In the first place, this would have required the government to substantially raise the levels of public spending. However, as calculated by the Centre for Budget and Governance Accountability, the total Union government expenditure as a percentage of the GDP has further fallen from 14.2% in 2012-’13 to 12.7% in the current budget.
The tax effort of the UPA government was already very low by global standards, but the BJP-led government contracts this effort further. The refusal of the government to expand its tax base means there just aren’t enough public resources for agriculture, education, health care and pensions. In the global recessionary context, it makes even less sense for India to adhere to the neo-liberal dogma of contractionary fiscal prudence. Higher levels of public spending will boost economic growth.
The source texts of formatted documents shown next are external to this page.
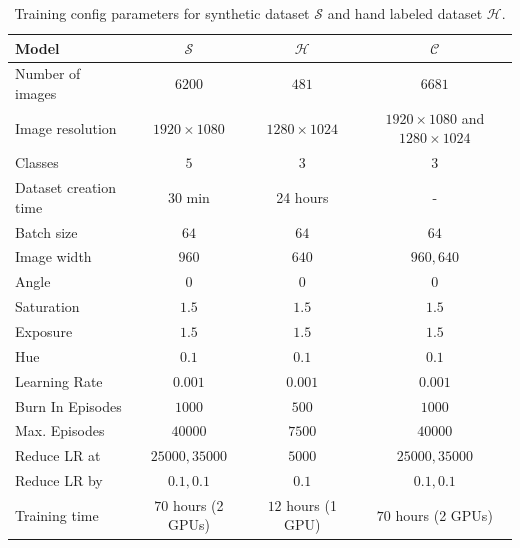 \begin{table}[h]
\centering
\caption{Training config parameters for synthetic dataset $\mathcal{S}$ and hand labeled dataset $\mathcal{H}$.}
\label{tab:1}
\begin{tabular}{|l|ccc|}
\hline
	Model 			& $\mathcal{S}$ & $\mathcal{H}$ & $\mathcal{C}$\\
\hline
	Number of images& $6200$		& $481$	& $6681$\\
	Image resolution& $1920 \times 1080$	& $1280 \times 1024$ & $1920 \times 1080 $ and $1280 \times 1024$ \\
	Classes			& $5$			& $3$ & 3 \\
	Dataset creation time & 30 min & 24 hours & -\\
\hline
	Batch size		& $64$			& $64$  & $64$ \\
	Image width 	& $960$ 		& $640$	& $960, 640$\\
	Angle			& $0$ 			& $0$ 	& $0$\\ 
	Saturation		& $1.5$ 		& $1.5$ & $1.5$ \\
	Exposure		& $1.5$ 		& $1.5$ & $1.5$ \\
	Hue				& $0.1$ 		& $0.1$ & $0.1$ \\
\hline
	Learning Rate	& $0.001$ 		& $0.001$ & $0.001$	\\
	Burn In	Episodes &$1000$		& $500$   & $1000$	\\
	Max. Episodes	& $40000$ 		& $7500$  & $40000$	\\
	Reduce LR at	& $25000, 35000$& $5000$  & $25000, 35000$	\\
	Reduce LR by	& $0.1, 0.1$ 	& $0.1$	 & $0.1, 0.1$	\\
\hline
	Training time   & $70$ hours (2 GPUs) & $12$ hours (1 GPU) & $70$ hours (2 GPUs) \\
\hline
\end{tabular}
\end{table}

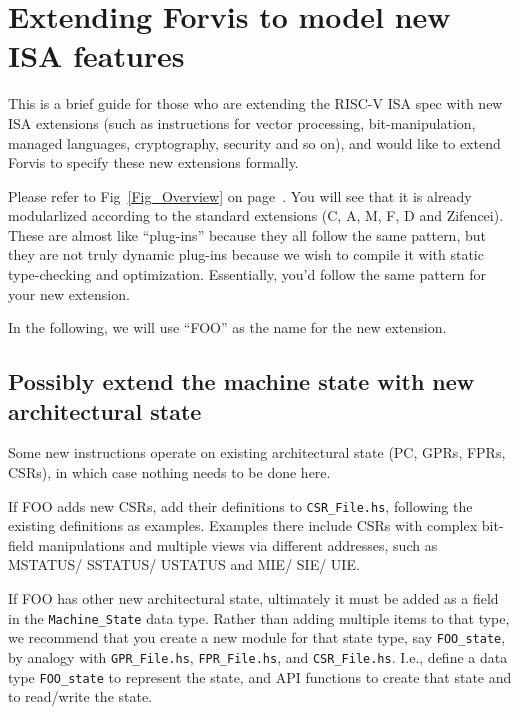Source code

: \documentclass[11pt]{article}
\begin{document}

\newpage

\section{Extending Forvis to model new ISA features}

\label{sec_extending_forvis}

This is a brief guide for those who are extending the RISC-V ISA spec
with new ISA extensions (such as instructions for vector processing,
bit-manipulation, managed languages, cryptography, security and so
on), and would like to extend Forvis to specify these new extensions
formally.

Please refer to Fig~\ref{Fig_Overview} on page~\pageref{Fig_Overview}.
You will see that it is already modularlized according to the standard
extensions (C, A, M, F, D and Zifencei).  These are almost like
``plug-ins'' because they all follow the same pattern, but they are
not truly dynamic plug-ins because we wish to compile it with static
type-checking and optimization.  Essentially, you'd follow the same
pattern for your new extension.

In the following, we will use ``FOO'' as the name for the new extension.


\subsection{Possibly extend the machine state with new architectural state}

Some new instructions operate on existing architectural state (PC,
GPRs, FPRs, CSRs), in which case nothing needs to be done here.

If FOO adds new CSRs, add their definitions to \verb|CSR_File.hs|,
following the existing definitions as examples.  Examples there
include CSRs with complex bit-field manipulations and multiple views
via different addresses, such as MSTATUS/ SSTATUS/ USTATUS and MIE/
SIE/ UIE.

If FOO has other new architectural state, ultimately it must be added
as a field in the \verb|Machine_State| data type.  Rather than adding
multiple items to that type, we recommend that you create a new module
for that state type, say \verb|FOO_state|, by analogy with
\verb|GPR_File.hs|, \verb|FPR_File.hs|, and \verb|CSR_File.hs|.  I.e.,
define a data type \verb|FOO_state| to represent the state, and API
functions to create that state and to read/write the state.
\end{document}
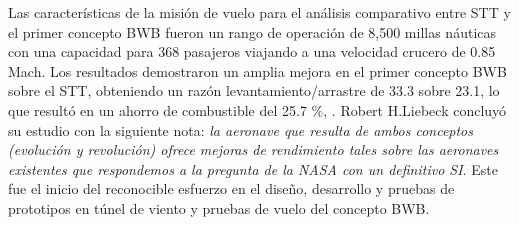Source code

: Las características de la misión de vuelo para el análisis comparativo entre STT y el primer concepto BWB fueron un rango de operación de 8,500 millas náuticas con una capacidad para 368 pasajeros viajando a una velocidad crucero de 0.85 Mach.
Los resultados demostraron un amplia mejora en el primer concepto BWB sobre el STT, obteniendo un razón levantamiento/arrastre de 33.3 sobre 23.1, lo que resultó en un ahorro de combustible del 25.7 $\%$, \cite{Larrimer2020}.
%
Robert H.Liebeck concluyó su estudio con la siguiente nota: \textit{la aeronave que resulta de ambos conceptos (evolución y revolución) ofrece mejoras de rendimiento tales sobre las aeronaves existentes que respondemos a la pregunta de la NASA con un definitivo SI}.
%
Este fue el inicio del reconocible esfuerzo en el diseño, desarrollo y pruebas de prototipos en túnel de viento y pruebas de vuelo del concepto BWB.


%
%




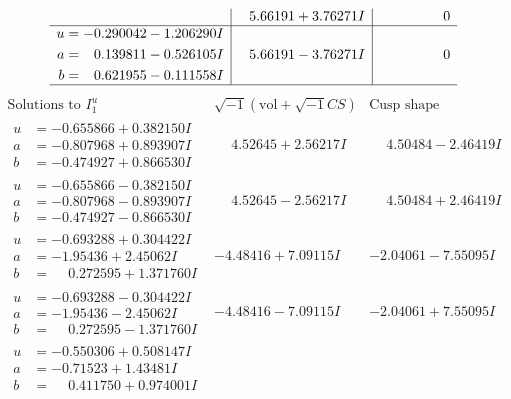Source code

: \documentclass[1p]{elsarticle_modified}
\theoremstyle{definition}
\newcommand{\I}{\sqrt{-1}}
\begin{document}
$$\begin{array}{c|c|c}
 & \phantom{-}5.66191 + 3.76271 I & \phantom{-0.000000 } 0 \\ \hline\begin{aligned}
u &= -0.290042 - 1.206290 I \\
a &= \phantom{-}0.139811 - 0.526105 I \\
b &= \phantom{-}0.621955 - 0.111558 I\end{aligned}
 & \phantom{-}5.66191 - 3.76271 I & \phantom{-0.000000 } 0\\
 \hline 
 \end{array}$$\newpage$$\begin{array}{c|c|c}  
\text{Solutions to }I^u_{1}& \I (\text{vol} + \sqrt{-1}CS) & \text{Cusp shape}\\
 \hline 
\begin{aligned}
u &= -0.655866 + 0.382150 I \\
a &= -0.807968 + 0.893907 I \\
b &= -0.474927 + 0.866530 I\end{aligned}
 & \phantom{-}4.52645 + 2.56217 I & \phantom{-}4.50484 - 2.46419 I \\ \hline\begin{aligned}
u &= -0.655866 - 0.382150 I \\
a &= -0.807968 - 0.893907 I \\
b &= -0.474927 - 0.866530 I\end{aligned}
 & \phantom{-}4.52645 - 2.56217 I & \phantom{-}4.50484 + 2.46419 I \\ \hline\begin{aligned}
u &= -0.693288 + 0.304422 I \\
a &= -1.95436 + 2.45062 I \\
b &= \phantom{-}0.272595 + 1.371760 I\end{aligned}
 & -4.48416 + 7.09115 I & -2.04061 - 7.55095 I \\ \hline\begin{aligned}
u &= -0.693288 - 0.304422 I \\
a &= -1.95436 - 2.45062 I \\
b &= \phantom{-}0.272595 - 1.371760 I\end{aligned}
 & -4.48416 - 7.09115 I & -2.04061 + 7.55095 I \\ \hline\begin{aligned}
u &= -0.550306 + 0.508147 I \\
a &= -0.71523 + 1.43481 I \\
b &= \phantom{-}0.411750 + 0.974001 I\end{aligned}

\end{array}$$
\end{document}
But a larger tax effort would require the government to tax big business much higher than it does at present. Economist Amartya Sen has criticised the budgets over the last several years for “revenues foregone” or gigantic tax holidays to the private sector of over Rs 5 lakh crore annually, enough to fund universal health care and substantial improvements in public education. Since criticism mounted as these tax holidays grew further under the Modi government – with no convincing evidence that this proportionately benefited the economy – this regime responded to these criticisms typically by simply changing the system of calculations and presentation of figures in the current budget document. However, experts observe that there is no evidence these tax concessions have been withdrawn or reduced.
Massive unpaid dues by big corporations also continue to be handled with kid gloves and taxpayers’ money. As the Right to Food Campaign observes, the government continues to use public money to safeguard the interests of big business by bailing out banks that have huge non-performing assets. The finance minister said government has provided Rs 10,000 crore for the recapitalisation of banks and has also raised the allowable provision for non-performing assets from 7.5% to 8.5% “in order to give a boost to the banking sector.” For corporate tax as well, there have been concessions with a reduction of tax rate to 25% for 96% of companies.
A truly redistributive budget would require the government to marshal the courage to tax the country’s super-rich higher, more resolutely and more transparently, with an inheritance tax or higher corporate and wealth taxes. The government would also have to reduce significantly the many tax exemptions and subsidies to the rich, instead of offering them sky-high tax concessions.
The influential French economist Thomas Pickety made a strong economic and moral case for an inheritance tax, but there is little chance of this becoming a reality in India in the foreseeable future. There are also no signs on reviving the wealth tax.
As I have observed elsewhere, I am anguished by the newest Budget of the Modi government, but not surprised. Even with its back to the wall, I do not expect this government to muster the moral and political resolve required to undertake large redistributive expenditures for India’s poor masses. To do so would run entirely against its ideological grain.